We demonstrate that 10 of 16 tested HZ conserved sequences confer the ability to modulate tissue-specific transcription from the cMLC2 promoter. This parallels the activity of such sequence elements tested in other vertebrate models, and demonstrates that a HZ comparison identifies elements with similar activities to that seen in HP comparisons, despite the large proportion of unique elements. Our approach differs from that employed by Wolfe et al. to investigate the cis-regulatory potential of sequences identified in a HP comparison (13). These investigators employed a technique where PCR amplicons harboring potential regulatory sequences are co-injected with linear reporter constructs. We inject circular plasmid DNA, with conserved sequences integrated 5′ to the promoter into fertilized eggs, an established technique for the analysis of regulatory sequences in both transient and stable transgenesis in the fish (3335).

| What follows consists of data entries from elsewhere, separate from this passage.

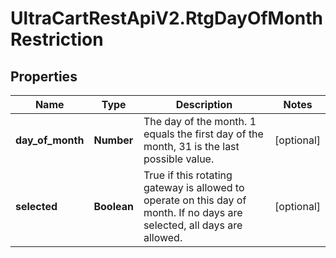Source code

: # UltraCartRestApiV2.RtgDayOfMonthRestriction

## Properties
Name | Type | Description | Notes
------------ | ------------- | ------------- | -------------
**day_of_month** | **Number** | The day of the month. 1 equals the first day of the month, 31 is the last possible value. | [optional] 
**selected** | **Boolean** | True if this rotating gateway is allowed to operate on this day of month.  If no days are selected, all days are allowed. | [optional] 


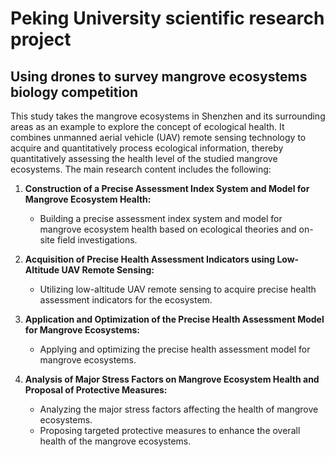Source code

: # Peking University scientific research project

## Using drones to survey mangrove ecosystems biology competition

This study takes the mangrove ecosystems in Shenzhen and its surrounding areas as an example to explore the concept of ecological health. It combines unmanned aerial vehicle (UAV) remote sensing technology to acquire and quantitatively process ecological information, thereby quantitatively assessing the health level of the studied mangrove ecosystems. The main research content includes the following:

1. **Construction of a Precise Assessment Index System and Model for Mangrove Ecosystem Health:**
   - Building a precise assessment index system and model for mangrove ecosystem health based on ecological theories and on-site field investigations.

2. **Acquisition of Precise Health Assessment Indicators using Low-Altitude UAV Remote Sensing:**
   - Utilizing low-altitude UAV remote sensing to acquire precise health assessment indicators for the ecosystem.

3. **Application and Optimization of the Precise Health Assessment Model for Mangrove Ecosystems:**
   - Applying and optimizing the precise health assessment model for mangrove ecosystems.

4. **Analysis of Major Stress Factors on Mangrove Ecosystem Health and Proposal of Protective Measures:**
   - Analyzing the major stress factors affecting the health of mangrove ecosystems.
   - Proposing targeted protective measures to enhance the overall health of the mangrove ecosystems.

While analysis of fluorescence in situ affords the opportunity to measure reporter activity over time throughout development, the analysis of GFP expression in transgenic zebrafish has limited throughput due to the careful inspection and multiple focal planes necessary to examine all tissues and organs thoroughly. Furthermore, because of the nature of this assay, relative changes in expression restricted to the heart (either augmentation or attenuation) cannot be meaningfully assessed. To address these weaknesses and to provide a scaleable and robust in vivo approach for screening candidate regulatory elements, we used an alternative strategy to quantify expression in zebrafish embryos using luciferase-based reporters. This assay is based on the co-injection of (i) a minimal promoter:reporter vector (cMLC2:firefly luciferase) containing a potential enhancer test fragment together with (ii) a second enhancer-less-promoter:reporter vector (cMLC2: renilla luciferase). The co-injection of an experimental construct together with a control construct, whose reporter activity is detected by a distinct chemistry within the same sample, allows for normalization of reporter activity despite the mosaic expression found in zebrafish transient transgenesis. Our findings demonstrate that the luciferase-based assay not only displays consistent background with multiple control elements, but also exhibits considerable dynamic range with the experimental sequences tested. The assay provides complementary data to the spatial information derived from the GFP constructs, in the detection of cis-regulation of transcription in transgenic zebrafish embryos. Eleven of 16 experimental sequences showed significant modulation of the firefly:renilla luciferase ratio, including 8 of the 10 unique sequences identified in the GFP spatial assay described above. Finally, the luciferase methodology offers the opportunity to assess reporter activity in an unsupervised fashion in a microtitre plate with an integrated assessment of control activity. This affords the ability to examine the regulatory impact of NCECR with accelerated throughput.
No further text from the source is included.